Many of Magnolia Spring’s facilities, including a pool, houses, an aquarium and the main office, sit atop the prison site.
Few visitors to the state park, which features camping, boating and fishing, are aware of Camp Lawton’s existence, said park manager Andy Barrows, but he does get some who are interested in the history.
Barrows says some earthworks are intact. An information kiosk tells the camp's story.
Georgia Southern and the state hope the excavation will benefit impoverished Jenkins County.
“We’re helping them increase tourism,” said Chapman. Tourists want to see [evidence of] the stockade.
Chapman says the excavators are “looking for a feature, a disturbance in the ground.” Darker or stained soil may indicate evidence of the stockade.

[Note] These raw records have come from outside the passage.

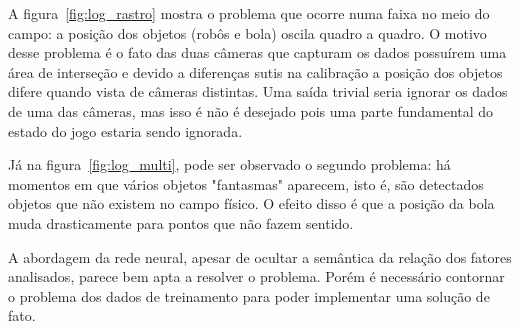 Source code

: A figura~\ref{fig:log_rastro} mostra o problema que ocorre numa faixa no meio do
campo: a posição dos objetos (robôs e bola) oscila quadro a quadro. O motivo
desse problema é o fato das duas câmeras que capturam os dados possuírem uma
área de interseção e devido a diferenças sutis na calibração a posição dos
objetos difere quando vista de câmeras distintas. Uma saída trivial seria
ignorar os dados de uma das câmeras, mas isso é não é desejado pois uma parte
fundamental do estado do jogo estaria sendo ignorada.

Já na figura~\ref{fig:log_multi}, pode ser observado o segundo problema: há
momentos em que vários objetos "fantasmas" aparecem, isto é, são detectados
objetos que não existem no campo físico. O efeito disso é que a posição da bola
muda drasticamente para pontos que não fazem sentido.

A abordagem da rede neural, apesar de ocultar a semântica da relação dos fatores
analisados, parece bem apta a resolver o problema. Porém é necessário contornar
o problema dos dados de treinamento para poder implementar uma solução de fato.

So far, the team has found nothing conclusive.
The public will be invited to view the progress of the excavations on specific Saturdays each month during the spring. This Saturday, they can join the dig at 9 a.m. and work until about 4 p.m. Under supervision, they can screen the spoil buckets for any evidence of soil disturbance.
Although two buttons and a minie ball have been found, Chapman cautions that most of the site has been picked over by relic hunters.
“There will be no golden monkey found in the trenches,” he said.
Camp Lawton may have been a historical footnote, save for the 5,000-page diary kept by Union Private Robert Knox Sneden, who detailed the misery and made paintings of camp life while he was a prisoner at Lawton and Andersonville (painting above).
"The weather has been rainy and cold at nights," he noted in his diary on Nov. 1, 1864. "Many prisoners have died from exposure, as not more than half of us have any shelter but a blanket propped upon sticks. . . . Our rations have grown smaller in bulk too, and we have the same hunger as of old."
Chapman says life at Lawton was terrible. The guards ate no better than their Union prisoners. Dysentery, malnutrition and the ravages of nature took their toll.
“A case of the flu could kill you,” he said.